O projecto arrancou em Setembro de 2019 e “os primeiros trabalhos" foram entrevistar especialistas e viticultores e "criar uma base de dados de imagens dos dois tipos de armadilhas” comummente usadas para capturar e monitorizar a traça-da-uva (a armadilha delta) e a cigarrinha-verde (a cromotrópica), explica Telmo Nogueira. O passo seguinte, conta o responsável, foi colocar “os especialistas, neste caso os técnicos da ADVID, a fazerem uma anotação através de uma ferramenta que foi desenvolvida pela Fraunhofer, o anotador online”. Para quê? Para que agora, com a app a funcionar, fosse possível devolver imediatamente uma “pré-anotação” ao viticultor que está no terreno. Essa primeira resposta pode, depois, ser validada por especialistas no site do projecto. Essa ferramenta permitiu treinar os algoritmos, numa primeira fase, e no futuro, com uma utilização cada mais generalizada, permitirá melhorá-los.
“Até ao final do projecto [Novembro de 2022], no total, tivemos 168 imagens de armadilhas e 9000 anotações de insectos. Na campanha a seguir, já com os viticultores a utilizar, recolhemos mais de 300 imagens”, nota Luís Rosado, investigador do Fraunhofer, doutor em Engenharia Biomédica e especializado em Visão Computacional e Inteligência Artificial. Esse "treinamento dos algoritmos" foi, inicialmente, feito em quintas de três stakeholders, Sogrape, Ramos Pinto e Sogevinus, e numa fase posterior alargado às propriedades da Quinta de Ventozelo e a Menin Wine Company, abrangendo um universo de cerca de 30 utilizadores.
Na versão premium, o EyesOnTraps vai bem para além da detecção através da app. “A aplicação funciona em modo offline e [só] quando sincronizamos a informação é que esta vai para o portal web. E, na versão premium, esse portal web dá acesso a um conjunto alargado de funcionalidades: um visualizador desses dados [das armadilhas], os dados de sensores integrados que também desenvolvemos no âmbito do projecto e informação das seis estações que a ADVID tem em parcelas de referência no Douro e das estações do IPMA [Instituto Português do Mar e da Atmosfera], que são 199 a nível nacional e que também temos integradas”, explica Telmo Nogueira.

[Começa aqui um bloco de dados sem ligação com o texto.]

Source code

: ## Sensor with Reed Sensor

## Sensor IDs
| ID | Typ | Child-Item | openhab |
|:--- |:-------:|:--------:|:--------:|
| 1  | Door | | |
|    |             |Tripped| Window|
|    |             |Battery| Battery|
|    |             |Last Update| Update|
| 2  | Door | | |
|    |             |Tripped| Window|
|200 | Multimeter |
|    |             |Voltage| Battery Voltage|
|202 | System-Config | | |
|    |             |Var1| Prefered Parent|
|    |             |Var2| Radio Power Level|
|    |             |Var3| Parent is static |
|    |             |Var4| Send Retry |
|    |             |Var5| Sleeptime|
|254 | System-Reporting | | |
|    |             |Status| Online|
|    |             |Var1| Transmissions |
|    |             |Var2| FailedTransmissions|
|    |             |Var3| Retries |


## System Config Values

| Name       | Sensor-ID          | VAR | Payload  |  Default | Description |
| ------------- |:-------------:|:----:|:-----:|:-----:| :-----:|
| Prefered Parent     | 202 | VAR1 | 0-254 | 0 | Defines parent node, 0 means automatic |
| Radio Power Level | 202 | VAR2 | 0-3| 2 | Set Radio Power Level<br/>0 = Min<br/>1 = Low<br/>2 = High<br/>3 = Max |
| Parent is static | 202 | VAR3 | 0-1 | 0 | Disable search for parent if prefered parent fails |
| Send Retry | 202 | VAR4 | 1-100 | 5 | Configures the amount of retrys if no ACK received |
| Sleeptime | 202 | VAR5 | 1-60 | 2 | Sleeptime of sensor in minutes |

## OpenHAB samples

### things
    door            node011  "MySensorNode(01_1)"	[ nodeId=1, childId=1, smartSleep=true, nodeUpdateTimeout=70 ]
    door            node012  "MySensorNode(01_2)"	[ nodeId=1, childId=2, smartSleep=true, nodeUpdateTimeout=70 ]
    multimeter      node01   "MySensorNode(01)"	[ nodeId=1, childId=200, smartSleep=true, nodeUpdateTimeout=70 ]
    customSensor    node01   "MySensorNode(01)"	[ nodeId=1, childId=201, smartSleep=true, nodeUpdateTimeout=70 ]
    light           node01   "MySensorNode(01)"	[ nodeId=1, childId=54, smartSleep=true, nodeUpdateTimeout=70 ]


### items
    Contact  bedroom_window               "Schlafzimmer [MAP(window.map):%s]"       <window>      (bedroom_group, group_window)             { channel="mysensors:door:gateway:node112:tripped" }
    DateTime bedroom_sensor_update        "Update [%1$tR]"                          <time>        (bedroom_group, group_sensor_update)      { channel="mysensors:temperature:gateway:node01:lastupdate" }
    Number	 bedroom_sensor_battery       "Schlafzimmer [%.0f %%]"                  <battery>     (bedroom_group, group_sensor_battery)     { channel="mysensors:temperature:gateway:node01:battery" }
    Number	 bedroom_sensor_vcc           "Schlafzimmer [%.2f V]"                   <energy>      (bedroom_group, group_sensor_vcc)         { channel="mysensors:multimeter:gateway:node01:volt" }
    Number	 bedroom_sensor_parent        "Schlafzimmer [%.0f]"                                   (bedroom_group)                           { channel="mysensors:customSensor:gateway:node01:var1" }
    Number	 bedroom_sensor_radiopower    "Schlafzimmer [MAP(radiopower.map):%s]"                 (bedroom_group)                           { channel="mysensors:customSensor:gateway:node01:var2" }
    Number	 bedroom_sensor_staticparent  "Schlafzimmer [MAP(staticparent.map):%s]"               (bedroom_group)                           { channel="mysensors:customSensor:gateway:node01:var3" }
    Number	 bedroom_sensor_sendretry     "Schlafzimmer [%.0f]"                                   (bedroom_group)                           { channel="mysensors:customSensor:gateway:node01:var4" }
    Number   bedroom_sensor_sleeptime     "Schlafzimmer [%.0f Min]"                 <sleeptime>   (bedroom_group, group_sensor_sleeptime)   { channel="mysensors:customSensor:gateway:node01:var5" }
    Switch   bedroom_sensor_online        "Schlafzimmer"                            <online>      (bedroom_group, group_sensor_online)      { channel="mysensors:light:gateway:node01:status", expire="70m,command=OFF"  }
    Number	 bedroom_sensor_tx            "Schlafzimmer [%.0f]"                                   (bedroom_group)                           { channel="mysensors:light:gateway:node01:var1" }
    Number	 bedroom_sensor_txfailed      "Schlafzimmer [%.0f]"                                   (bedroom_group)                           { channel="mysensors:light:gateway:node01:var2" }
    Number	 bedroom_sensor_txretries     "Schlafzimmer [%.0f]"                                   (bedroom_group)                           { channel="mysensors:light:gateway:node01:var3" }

A ferramenta online com tudo integrado terá uma subscrição anual, a começar nos 300 euros — esse valor estará sempre relacionado “com o número de armadilhas que cada agricultor vai monitorizar."
Há ainda a possibilidade de acrescentar à solução os tais sensores propriamente ditos, os que foram desenvolvidos durante o projecto e que são para instalar próximo da armadilha tradicional. “O objectivo foi desenvolver um sensor que pudesse ser instalado junto da armadilha. É uma miniestação, se quiser. Na prática, o sensor é um add-on, que os viticultores e as empresas podem subscrever ou não”, nota Telmo Nogueira. É revestido por um escudo que o protege da radiação e temperaturas elevadas e tem bateria para um ano.
Em 2024, ainda não será possível comercializar este sensor, porque falta "o player que o produzirá em escala", explica Luís Rosado, cuja expectativa é que, "numa fase de produtização", o custo desta solução ronde os 30 euros por unidade.
O projecto EyesOnTraps custou 410.000 euros e foi co-financiado em cerca de 290.000 euros pelo Fundo Europeu de Desenvolvimento Regional (FEDER) do Portugal 2020. Na prática, esta ferramenta é mais um módulo do SIGP – Sistema Integrado de Gestão de Propriedades, que a GeoDouro começou a desenvolver em 2013.